This year one of the advertised headlines for the show is Bernie "Older than Dinosaurs!". So I've been working to put together a good presentations. I'll have two display cases as well as bringing my 3D printer (and running it). I may also bring my 3D scanner as well, though we may be tight for desk space for it.
So for a good display I've been printing bones - Lots 'O Bones - though I haven't printed out all the bones we have prepared. For the bones that are centerline (brain cases, vertebra) I only have one of each. For the rest I've been printing out mirror images as well as the originals so as to recreate a full animal. Here is what I have to-date:
We have a full skull in white: the original half-skull below it. Skull roof pieces from two other skulls with their mirror images. Two premaxillas, one with a mirror image. Three braincases, and parts of a 4th and 5th. Some internal skull bones - probably related to the palate. Two humeri - we have other limb bones but I haven't printed them yet. A start of the tail - thirteen bones out of a total of 65 (see why I picked 65 later). These vertebra are 1,5,10 etc - the graduations between the adjacent vertebra are finer. And a 1/2 and 1/4 scale mason's hammer!
As you see, these bones are quite glossy. They are all printed in ABS and have been smoothed with hot acetone vapor. It is harder to print large pieces with ABS but the smoothing process makes it worthwhile.
So here is the process I have followed to print out the graduated series of tailbones for a full size reproduction.
1) Have a good bone to copy. In real life, a body vert is not like a neck vert is not like a tail vert. However, I have a really good centrum + neural process combination that I wanted to copy so I used that. Here's the picture taken during scanning:
It is the best combo found to-date.
2) Have a good know specimen to copy and get dimensions from. Since we don't have an articulated specimen of Bernie, I have chosen to get dimensions from a wonderful specimen of Midentosaurus Brevis from China. This animal is about the same size as Bernie, the same age, and is wonderfully complete. Here is the reference article data:
Look at how complete this specimen is! This thing is 12 feet long!
Best of all, they have closeups of the tail so I can get accurate dimensions of all the tail verts! And they all have neural processes (probably to make a flattened tail to swim with) so my choice of a vert+centrum can be partially justified. Wait until I get the chevrons (the little Y-shaped bones under the verts) printed too. This animal had 13 neck verts, 25 body verts, 2 sacral verts and 65 tail verts (that's where the 65 comes from).
3) I took measurements of the length and diameter of the verts (minus the neural processes) and put them in a spreadsheet. I did a curve-fit on the data, and projected out the dimensions of each vert as a percent of the largest (number 1). My inner engineer is showing.
4) A series of bones is then prepared in the Slic3r software. I can import the scanned bone:
Set it upright and duplicate it. My computer can only handle 6 copies at once, so I'll end up printing variations of this about 11 times.

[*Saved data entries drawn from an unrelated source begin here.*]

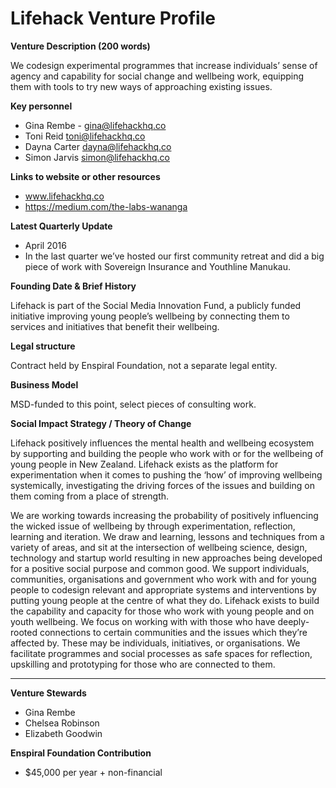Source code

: # Lifehack Venture Profile

**Venture Description (200 words)**

We codesign experimental programmes that increase individuals’ sense of agency and capability for social change and wellbeing work, equipping them with tools to try new ways of approaching existing issues.

**Key personnel**

* Gina Rembe - gina@lifehackhq.co
* Toni Reid toni@lifehackhq.co
* Dayna Carter dayna@lifehackhq.co
* Simon Jarvis simon@lifehackhq.co

**Links to website or other resources**

* www.lifehackhq.co
* https://medium.com/the-labs-wananga

**Latest Quarterly Update**

* April 2016 
* In the last quarter we’ve hosted our first community retreat and did a big piece of work with Sovereign Insurance and Youthline Manukau. 

**Founding Date & Brief History**

Lifehack is part of the Social Media Innovation Fund, a publicly funded initiative improving young people’s wellbeing by connecting them to services and initiatives that benefit their wellbeing. 

**Legal structure**

Contract held by Enspiral Foundation, not a separate legal entity.

**Business Model**

MSD-funded to this point, select pieces of consulting work.

**Social Impact Strategy / Theory of Change**

Lifehack positively influences the mental health and wellbeing ecosystem by supporting and building the people who work with or for the wellbeing of young people in New Zealand.
Lifehack exists as the platform for experimentation when it comes to pushing the ‘how’ of improving wellbeing systemically, investigating the driving forces of the issues and building on them coming from a place of strength. 

We are working towards increasing the probability of positively influencing the wicked issue of wellbeing by through experimentation, reflection, learning and iteration. 
We draw and learning, lessons and techniques from a variety of areas, and sit at the intersection of wellbeing science, design, technology and startup world resulting in new approaches being developed for a positive social purpose and common good.
We support individuals, communities, organisations and government who work with and for young people to codesign relevant and appropriate systems and interventions by putting young people at the centre of what they do. Lifehack exists to build the capability and capacity for those who work with young people and on youth wellbeing. We focus on working with with those who have deeply-rooted connections to certain communities and the issues which they’re affected by. These may be individuals, initiatives, or organisations. We facilitate programmes and social processes as safe spaces for reflection, upskilling and prototyping for those who are connected to them. 

---

**Venture Stewards** 

* Gina Rembe
* Chelsea Robinson
* Elizabeth Goodwin


**Enspiral Foundation Contribution**

* $45,000 per year + non-financial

Now, each individual vert can be scaled according to the dimensions on the spreadsheet to gradually decrease in length and width as we go back the tail. The two dimensions do not scale at the same rate - the verts get smaller in diameter faster than they get shorter, so the verts become skinnier and skinnier.
5) Last of all, the bones are printed, cleaned up and vapor-smoothed. I've printed up 13 but some will have to be done again as the initial scaling was incorrect. Overall they will be a tail about 50 inches long!
This goes to show some of the real benefits of 3D scanning and printing instead of moulding and casting. Scaling objects and making mirror images is really easy using 3D digital techniques.